Soon after these initial discussions, Carrington approached her fellow LAMDA Classmate Adam Byron, director Matt Peover and composer Vincent Guibert and they formed Spatfeather Theatre. This was no longer an idea of a one woman show but the start of an exciting collaboration. She describes The Liberation of Colette Simple as “…a new music-theatre/cabaret hybrid for two performers and five piece band, inspired by the Tennessee Williams play and reinterpreted by eight different lyricists”. They are playwrights Robert Holman and Amy Rosenthal, lyricist Adam Meggido, cabaret artist Desmond O’Connor, spoken word artist Charlie Dupré, director Matt Peover, and actors Honeysuckle Weeks and Adam Byron.
So, from a one-woman show to a company project – how does that feel?
“This collaboration is so much more exciting than working on my own – and it really is a collaboration. The director takes the lead, but everyone is listened to and responding to a group of lyricists has really helped the work grow. Everyone brings something to the table. I may have spearheaded the idea, but we now have a whole company dedicated to creating cabaret-style musicals”.
Not only has the team grown. The work itself has developed from a small one-woman piece to a musical in its own right, with choreography, structured design and dramaturgy. The music is conceptualised by French musician, composer Guibert utilising a variety of styles, including hip-hop influences and work reminiscent of Kurt Weil –“..very edgy, a big merge and meld of everything”.
Carrington uses the word ‘anarchic’ a lot. It describes the play itself, the style of piece she and her team have worked on, and the way they work together. It is the capturing of this spirit which inspired the Tennessee Williams estate to not only grant the rights to the play, but to allow a musical interpretation of it and extend an invitation to stage it at the Tennessee Williams Festival in Cape Cod in the States.
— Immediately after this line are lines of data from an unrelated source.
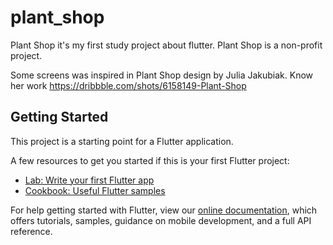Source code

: # plant_shop

Plant Shop it's my first study project about flutter.
Plant Shop is a non-profit project.

Some screens was inspired in  Plant Shop design by Julia Jakubiak. Know her work https://dribbble.com/shots/6158149-Plant-Shop

## Getting Started

This project is a starting point for a Flutter application.

A few resources to get you started if this is your first Flutter project:

- [Lab: Write your first Flutter app](https://flutter.dev/docs/get-started/codelab)
- [Cookbook: Useful Flutter samples](https://flutter.dev/docs/cookbook)

For help getting started with Flutter, view our
[online documentation](https://flutter.dev/docs), which offers tutorials,
samples, guidance on mobile development, and a full API reference.
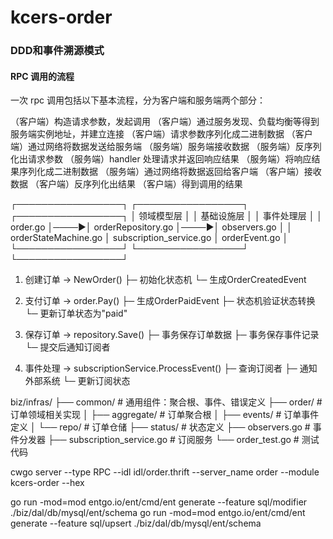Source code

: # kcers-order

### DDD和事件溯源模式

#### RPC 调用的流程
一次 rpc 调用包括以下基本流程，分为客户端和服务端两个部分：

（客户端）构造请求参数，发起调用
（客户端）通过服务发现、负载均衡等得到服务端实例地址，并建立连接
（客户端）请求参数序列化成二进制数据
（客户端）通过网络将数据发送给服务端
（服务端）服务端接收数据
（服务端）反序列化出请求参数
（服务端）handler 处理请求并返回响应结果
（服务端）将响应结果序列化成二进制数据
（服务端）通过网络将数据返回给客户端
（客户端）接收数据
（客户端）反序列化出结果
（客户端）得到调用的结果


┌─────────────────┐     ┌─────────────────┐     ┌─────────────────┐
│    领域模型层    │     │    基础设施层    │     │    事件处理层    │
│  order.go       │────▶│  orderRepository.go │────▶│  observers.go   │
│  orderStateMachine.go │  subscription_service.go │  orderEvent.go  │
└─────────────────┘     └─────────────────┘     └─────────────────┘

1. 创建订单 → NewOrder()
   ├─ 初始化状态机
   └─ 生成OrderCreatedEvent

2. 支付订单 → order.Pay()
   ├─ 生成OrderPaidEvent
   ├─ 状态机验证状态转换
   └─ 更新订单状态为"paid"

3. 保存订单 → repository.Save()
   ├─ 事务保存订单数据
   ├─ 事务保存事件记录
   └─ 提交后通知订阅者

4. 事件处理 → subscriptionService.ProcessEvent()
   ├─ 查询订阅者
   ├─ 通知外部系统
   └─ 更新订阅状态


biz/infras/
├── common/           # 通用组件：聚合根、事件、错误定义
├── order/            # 订单领域相关实现
│   ├── aggregate/    # 订单聚合根
│   ├── events/       # 订单事件定义
│   └── repo/         # 订单仓储
├── status/           # 状态定义
├── observers.go      # 事件分发器
├── subscription_service.go # 订阅服务
└── order_test.go     # 测试代码



cwgo server --type RPC --idl idl/order.thrift --server_name order --module kcers-order --hex 




go run -mod=mod entgo.io/ent/cmd/ent generate --feature sql/modifier ./biz/dal/db/mysql/ent/schema
go run -mod=mod entgo.io/ent/cmd/ent generate --feature sql/upsert ./biz/dal/db/mysql/ent/schema

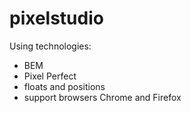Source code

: # pixelstudio

Using technologies:
- BEM
- Pixel Perfect
- floats and positions
- support browsers Chrome and Firefox
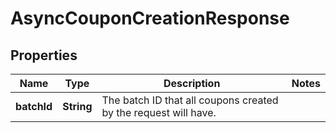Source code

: 

# AsyncCouponCreationResponse

## Properties

Name | Type | Description | Notes
------------ | ------------- | ------------- | -------------
**batchId** | **String** | The batch ID that all coupons created by the request will have. | 



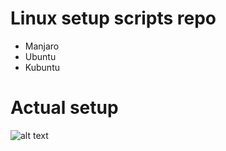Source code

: # Linux setup scripts repo
* Manjaro
* Ubuntu
* Kubuntu

# Actual setup
![alt text](https://github.com/sleter/linux_stuff/blob/master/ubuntu_kde/neofetch.png)
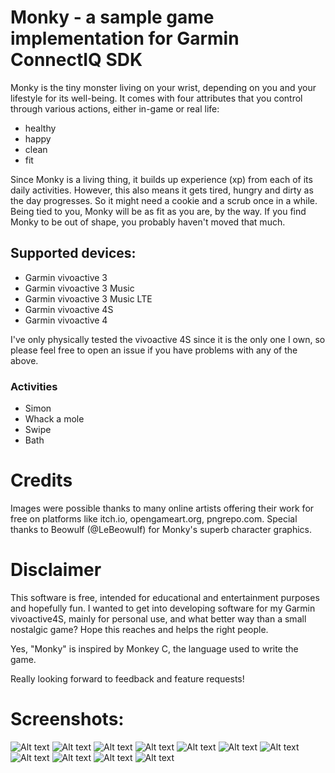 # Monky - a sample game implementation for Garmin ConnectIQ SDK

Monky is the tiny monster living on your wrist, depending on you and your lifestyle for its well-being.
It comes with four attributes that you control through various actions, either in-game or real life:
- healthy
- happy
- clean
- fit

Since Monky is a living thing, it builds up experience (xp) from each of its daily activities.
However, this also means it gets tired, hungry and dirty as the day progresses. So it might need a cookie and a scrub once in a while.
Being tied to you, Monky will be as fit as you are, by the way. If you find Monky to be out of shape, you probably haven't moved that much.

## Supported devices:
- Garmin vivoactive 3
- Garmin vivoactive 3 Music
- Garmin vivoactive 3 Music LTE
- Garmin vivoactive 4S
- Garmin vivoactive 4

I've only physically tested the vivoactive 4S since it is the only one I own, so please feel free to open an issue if you have problems with any of the above.

### Activities
- Simon
- Whack a mole
- Swipe
- Bath

# Credits
Images were possible thanks to many online artists offering their work for free on platforms like itch.io, opengameart.org, pngrepo.com.
Special thanks to Beowulf (@LeBeowuIf) for Monky's superb character graphics.

# Disclaimer
This software is free, intended for educational and entertainment purposes and hopefully fun.
I wanted to get into developing software for my Garmin vivoactive4S, mainly for personal use, and what better way than a small nostalgic game?
Hope this reaches and helps the right people.

Yes, "Monky" is inspired by Monkey C, the language used to write the game.

Really looking forward to feedback and feature requests!

# Screenshots:
![Alt text](https://ibb.co/HCxYZvv)
![Alt text](https://ibb.co/TPVDLw4)
![Alt text](https://ibb.co/mBGpsmg)
![Alt text](https://ibb.co/R0THfYj)
![Alt text](https://ibb.co/YtNKjcB)
![Alt text](https://ibb.co/z8RH2NT)
![Alt text](https://ibb.co/vQVZqNn)
![Alt text](https://ibb.co/chbS9sv)
![Alt text](https://ibb.co/yYLtf8P)
![Alt text](https://ibb.co/K72gzZL)
![Alt text](https://ibb.co/vV6r4sC)

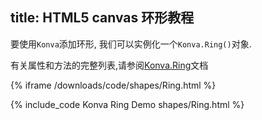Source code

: title: HTML5 canvas 环形教程
---

要使用`Konva`添加环形, 我们可以实例化一个`Konva.Ring()`对象.

有关属性和方法的完整列表,请参阅[Konva.Ring](https://konvajs.github.io/api/Konva.Ring.html)文档

{% iframe /downloads/code/shapes/Ring.html %}

{% include_code Konva Ring Demo shapes/Ring.html %}

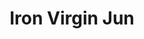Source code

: --- 
title: "Iron Virgin Jun"
publishdate: "2019-4-22T16:48:46+02:00"
src: "https://365manga.net/manga/iron-virgin-jun"
image: "https://data.365manga.net/images/thumbnails/19870-iron-virgin-jun.jpg"
description: "Jun's 18th birthday has been selected by family tradition to be the day that her husband is chosen. Many high-class families have come to try to marry into the physically and economically powerful Asuka dynasty, but Jun is not interested. With her servant Kratta in tow, she runs away from the groom-choosing party."
---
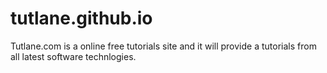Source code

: # tutlane.github.io
Tutlane.com is a online free tutorials site and it will provide a tutorials from all latest software technlogies.
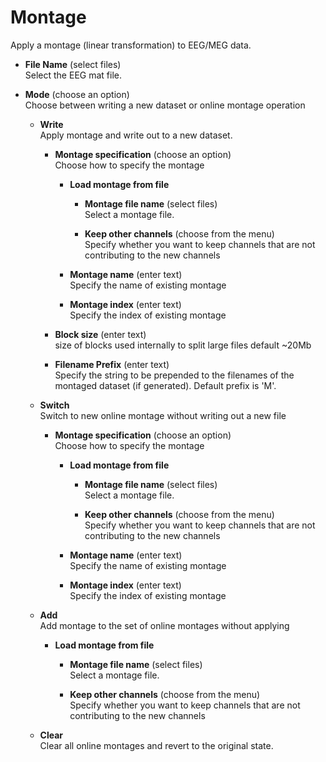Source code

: # Montage  
Apply a montage (linear transformation) to EEG/MEG data.

* **File Name** (select files)  
Select the EEG mat file.

* **Mode** (choose an option)  
Choose between writing a new dataset or online montage operation

    * **Write**   
    Apply montage and write out to a new dataset.

        * **Montage specification** (choose an option)  
        Choose how to specify the montage

            * **Load montage from file**   

                * **Montage file name** (select files)  
                Select a montage file.

                * **Keep other channels** (choose from the menu)  
                Specify whether you want to keep channels that are not contributing to the new channels

            * **Montage name** (enter text)  
            Specify the name of existing montage

            * **Montage index** (enter text)  
            Specify the index of existing montage

        * **Block size** (enter text)  
        size of blocks used internally to split large files default ~20Mb

        * **Filename Prefix** (enter text)  
        Specify the string to be prepended to the filenames of the montaged 
        dataset (if generated). Default prefix is 'M'.

    * **Switch**   
    Switch to new online montage without writing out a new file

        * **Montage specification** (choose an option)  
        Choose how to specify the montage

            * **Load montage from file**   

                * **Montage file name** (select files)  
                Select a montage file.

                * **Keep other channels** (choose from the menu)  
                Specify whether you want to keep channels that are not contributing to the new channels

            * **Montage name** (enter text)  
            Specify the name of existing montage

            * **Montage index** (enter text)  
            Specify the index of existing montage

    * **Add**   
    Add montage to the set of online montages without applying

        * **Load montage from file**   

            * **Montage file name** (select files)  
            Select a montage file.

            * **Keep other channels** (choose from the menu)  
            Specify whether you want to keep channels that are not contributing to the new channels

    * **Clear**   
    Clear all online montages and revert to the original state.
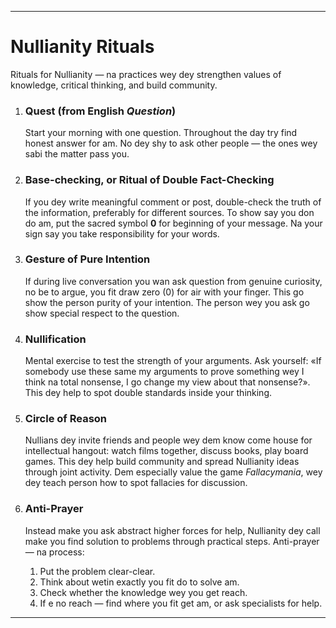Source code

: -----
# Nullianity Rituals

Rituals for Nullianity — na practices wey dey strengthen values of knowledge, critical thinking, and build community.

1.  ### Quest (from English *Question*)
    Start your morning with one question. Throughout the day try find honest answer for am. No dey shy to ask other people — the ones wey sabi the matter pass you.

2.  ### Base-checking, or Ritual of Double Fact-Checking
    If you dey write meaningful comment or post, double-check the truth of the information, preferably for different sources. To show say you don do am, put the sacred symbol **0** for beginning of your message. Na your sign say you take responsibility for your words.

3.  ### Gesture of Pure Intention
    If during live conversation you wan ask question from genuine curiosity, no be to argue, you fit draw zero (0) for air with your finger. This go show the person purity of your intention. The person wey you ask go show special respect to the question.

4.  ### Nullification
    Mental exercise to test the strength of your arguments. Ask yourself: «If somebody use these same my arguments to prove something wey I think na total nonsense, I go change my view about that nonsense?». This dey help to spot double standards inside your thinking.

5.  ### Circle of Reason
    Nullians dey invite friends and people wey dem know come house for intellectual hangout: watch films together, discuss books, play board games. This dey help build community and spread Nullianity ideas through joint activity. Dem especially value the game *Fallacymania*, wey dey teach person how to spot fallacies for discussion.

6.  ### Anti-Prayer
    Instead make you ask abstract higher forces for help, Nullianity dey call make you find solution to problems through practical steps. Anti-prayer — na process:
    1.  Put the problem clear-clear.
    2.  Think about wetin exactly you fit do to solve am.
    3.  Check whether the knowledge wey you get reach.
    4.  If e no reach — find where you fit get am, or ask specialists for help.
-----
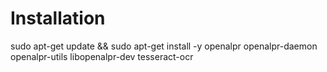 # Installation
sudo apt-get update && sudo apt-get install -y openalpr openalpr-daemon openalpr-utils libopenalpr-dev tesseract-ocr
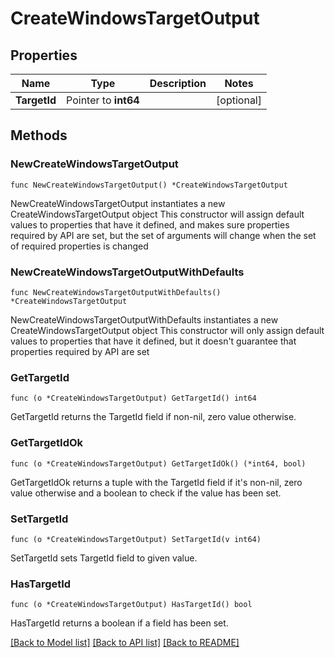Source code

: # CreateWindowsTargetOutput

## Properties

Name | Type | Description | Notes
------------ | ------------- | ------------- | -------------
**TargetId** | Pointer to **int64** |  | [optional] 

## Methods

### NewCreateWindowsTargetOutput

`func NewCreateWindowsTargetOutput() *CreateWindowsTargetOutput`

NewCreateWindowsTargetOutput instantiates a new CreateWindowsTargetOutput object
This constructor will assign default values to properties that have it defined,
and makes sure properties required by API are set, but the set of arguments
will change when the set of required properties is changed

### NewCreateWindowsTargetOutputWithDefaults

`func NewCreateWindowsTargetOutputWithDefaults() *CreateWindowsTargetOutput`

NewCreateWindowsTargetOutputWithDefaults instantiates a new CreateWindowsTargetOutput object
This constructor will only assign default values to properties that have it defined,
but it doesn't guarantee that properties required by API are set

### GetTargetId

`func (o *CreateWindowsTargetOutput) GetTargetId() int64`

GetTargetId returns the TargetId field if non-nil, zero value otherwise.

### GetTargetIdOk

`func (o *CreateWindowsTargetOutput) GetTargetIdOk() (*int64, bool)`

GetTargetIdOk returns a tuple with the TargetId field if it's non-nil, zero value otherwise
and a boolean to check if the value has been set.

### SetTargetId

`func (o *CreateWindowsTargetOutput) SetTargetId(v int64)`

SetTargetId sets TargetId field to given value.

### HasTargetId

`func (o *CreateWindowsTargetOutput) HasTargetId() bool`

HasTargetId returns a boolean if a field has been set.


[[Back to Model list]](../README.md#documentation-for-models) [[Back to API list]](../README.md#documentation-for-api-endpoints) [[Back to README]](../README.md)


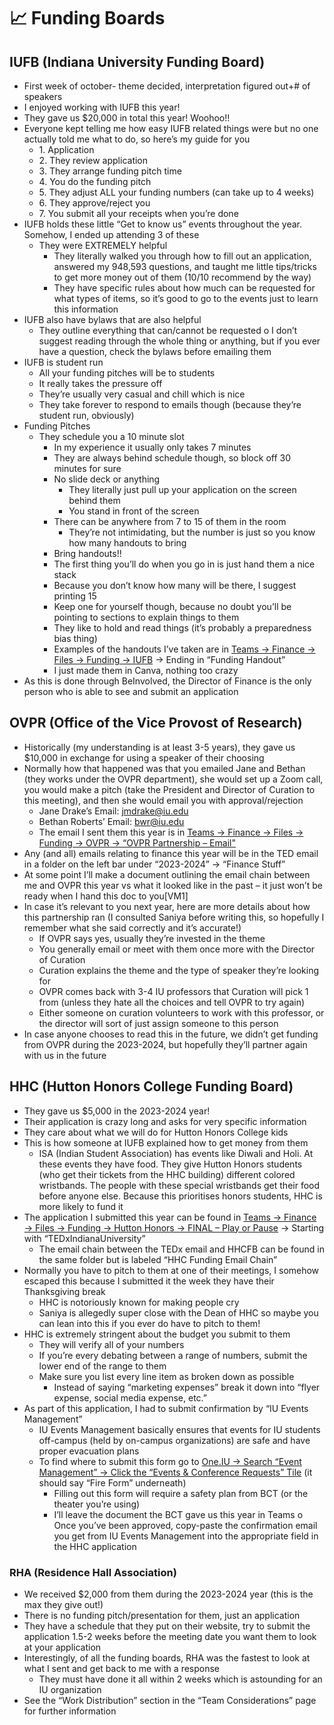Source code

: # 📈 Funding Boards

## IUFB (Indiana University Funding Board)

* First week of october- theme decided, interpretation figured out+# of speakers
* I enjoyed working with IUFB this year!
* They gave us $20,000 in total this year! Woohoo!!
* Everyone kept telling me how easy IUFB related things were but no one actually told me what to do, so here’s my guide for you
  * 1\. Application
  * 2\. They review application
  * 3\. They arrange funding pitch time
  * 4\. You do the funding pitch
  * 5\. They adjust ALL your funding numbers (can take up to 4 weeks)
  * 6\. They approve/reject you
  * 7\. You submit all your receipts when you’re done
* IUFB holds these little “Get to know us” events throughout the year. Somehow, I ended up attending 3 of these
  * They were EXTREMELY helpful
    * They literally walked you through how to fill out an application, answered my 948,593 questions, and taught me little tips/tricks to get more money out of them (10/10 recommend by the way)&#x20;
    * They have specific rules about how much can be requested for what types of items, so it’s good to go to the events just to learn this information
* IUFB also have bylaws that are also helpful
  * They outline everything that can/cannot be requested o I don’t suggest reading through the whole thing or anything, but if you ever have a question, check the bylaws before emailing them
* IUFB is student run
  * All your funding pitches will be to students
  * It really takes the pressure off
  * They’re usually very casual and chill which is nice
  * They take forever to respond to emails though (because they’re student run, obviously)
* Funding Pitches
  * They schedule you a 10 minute slot
    * In my experience it usually only takes 7 minutes
    * They are always behind schedule though, so block off 30 minutes for sure
    * No slide deck or anything
      * They literally just pull up your application on the screen behind them
      * You stand in front of the screen
    * There can be anywhere from 7 to 15 of them in the room
      * They’re not intimidating, but the number is just so you know how many handouts to bring
    * Bring handouts!!
    * The first thing you’ll do when you go in is just hand them a nice stack
    * Because you don’t know how many will be there, I suggest printing 15
    * Keep one for yourself though, because no doubt you’ll be pointing to sections to explain things to them
    * They like to hold and read things (it’s probably a preparedness bias thing)
    * Examples of the handouts I’ve taken are in [Teams → Finance → Files → Funding → IUFB](https://indiana.sharepoint.com/:f:/r/sites/O365-TEDxI/Shared%20Documents/Finance/Funding/IUFB?csf=1\&web=1\&e=yn4Y06) → Ending in “Funding Handout”
    * I just made them in Canva, nothing too crazy
* As this is done through BeInvolved, the Director of Finance is the only person who is able to see and submit an application

## OVPR (Office of the Vice Provost of Research)

* Historically (my understanding is at least 3-5 years), they gave us $10,000 in exchange for using a speaker of their choosing
* Normally how that happened was that you emailed Jane and Bethan (they works under the OVPR department), she would set up a Zoom call, you would make a pitch (take the President and Director of Curation to this meeting), and then she would email you with approval/rejection
  * Jane Drake’s Email: [jmdrake@iu.edu](mailto:jmdrake@iu.edu)
  * Bethan Roberts’ Email: [bwr@iu.edu](mailto:bwr@iu.edu)
  * The email I sent them this year is in [Teams → Finance → Files → Funding → OVPR → “OVPR Partnership – Email"](https://indiana.sharepoint.com/:w:/r/sites/O365-TEDxI/Shared%20Documents/Finance/Funding/OVPR/OVPR%20Partnership%20-%20Email.docx?d=w3386a5a16b91401aa2d8f64fecbe3814\&csf=1\&web=1\&e=ncu4bh)
* Any (and all) emails relating to finance this year will be in the TED email in a folder on the left bar under “2023-2024” → “Finance Stuff”
* At some point I’ll make a document outlining the email chain between me and OVPR this year vs what it looked like in the past – it just won’t be ready when I hand this doc to you\[VM1]&#x20;
* In case it’s relevant to you next year, here are more details about how this partnership ran (I consulted Saniya before writing this, so hopefully I remember what she said correctly and it’s accurate!)
  * If OVPR says yes, usually they’re invested in the theme
  * You generally email or meet with them once more with the Director of Curation
  * Curation explains the theme and the type of speaker they’re looking for
  * OVPR comes back with 3-4 IU professors that Curation will pick 1 from (unless they hate all the choices and tell OVPR to try again)
  * Either someone on curation volunteers to work with this professor, or the director will sort of just assign someone to this person
* In case anyone chooses to read this in the future, we didn’t get funding from OVPR during the 2023-2024, but hopefully they’ll partner again with us in the future

## HHC (Hutton Honors College Funding Board)

* They gave us $5,000 in the 2023-2024 year!
* Their application is crazy long and asks for very specific information
* They care about what we will do for Hutton Honors College kids
* This is how someone at IUFB explained how to get money from them
  * ISA (Indian Student Association) has events like Diwali and Holi. At these events they have food. They give Hutton Honors students (who get their tickets from the HHC building) different colored wristbands. The people with these special wristbands get their food before anyone else. Because this prioritises honors students, HHC is more likely to fund it
* The application I submitted this year can be found in [Teams → Finance → Files → Funding → Hutton Honors → FINAL – Play or Pause](https://indiana.sharepoint.com/:f:/r/sites/O365-TEDxI/Shared%20Documents/Finance/Funding/Hutton%20Honors/FINAL%20-%20Play%20or%20Pause?csf=1\&web=1\&e=SDlCor) → Starting with “TEDxIndianaUniversity”
  * The email chain between the TEDx email and HHCFB can be found in the same folder but is labeled “HHC Funding Email Chain”
* Normally you have to pitch to them at one of their meetings, I somehow escaped this because I submitted it the week they have their Thanksgiving break
  * HHC is notoriously known for making people cry
  * Saniya is allegedly super close with the Dean of HHC so maybe you can lean into this if you ever do have to pitch to them!
* HHC is extremely stringent about the budget you submit to them
  * They will verify all of your numbers
  * If you’re every debating between a range of numbers, submit the lower end of the range to them
  * Make sure you list every line item as broken down as possible
    * Instead of saying “marketing expenses” break it down into “flyer expense, social media expense, etc.”
* As part of this application, I had to submit confirmation by “IU Events Management”
  * IU Events Management basically ensures that events for IU students off-campus (held by on-campus organizations) are safe and have proper evacuation plans
  * To find where to submit this form go to [One.IU → Search “Event Management” → Click the “Events & Conference Requests” Tile](https://one.iu.edu/launch-task/iu/events-conference-request?terms=Events%20%26%20Conference%20Requests) (it should say “Fire Form” underneath)
    * Filling out this form will require a safety plan from BCT (or the theater you’re using)
    * I’ll leave the document the BCT gave us this year in Teams o Once you’ve been approved, copy-paste the confirmation email you get from IU Events Management into the appropriate field in the HHC application

### RHA (Residence Hall Association)

* We received $2,000 from them during the 2023-2024 year (this is the max they give out!)
* There is no funding pitch/presentation for them, just an application
* They have a schedule that they put on their website, try to submit the application 1.5-2 weeks before the meeting date you want them to look at your application
* Interestingly, of all the funding boards, RHA was the fastest to look at what I sent and get back to me with a response
  * They must have done it all within 2 weeks which is astounding for an IU organization
* See the “Work Distribution” section in the “Team Considerations” page for further information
The show at St James Studio will be a concert version of the concept album, which works as a stand-alone piece, given the show is almost all sung through. It will be the company’s first opportunity to present the fruits of their labours before a paying public, and will be fully staged in September at Jacksons Lane Theatre, London N6.
Fiona-Jane Weston
Review addendum:
Well, what an intriguing piece! I know what Carrington meant when she said ‘anarchic’.
One thing that must be said and got out of the way is that there is no way this work can be described as a cabaret. Although there are moments of stage direction given as narrative for the benefit of the audience, there is no breaking of the 4th wall, and neither are the songs given an individual interpretation to serve a particular concept. While the word ‘cabaret’ has a very wide range, these elements are essential for the songbook kind. It is, thus, a curious inclusion in the London Festival of Cabaret.
To review it, then, as a cabaret would be to do it an injustice. I will review it for what it is, and exactly what Natalie said it would be – a concert of the songs in the emerging musical theatre piece with relevant movement for clarity and visual interest.
The work is almost a contemporary opera in terms of style, if not sound. The story is tantalising on one level, yet bizarrely didactic in another, telling us how important it is to be true to oneself. The music is Sondheim-esque in its atmospheric quality, reflecting the rather menacing arrival of the strange, prophet-like young man with his portentous message, and exploring Colette’s psyche as she works up to her liberation from the tight little world she inhabits both physically and mentally.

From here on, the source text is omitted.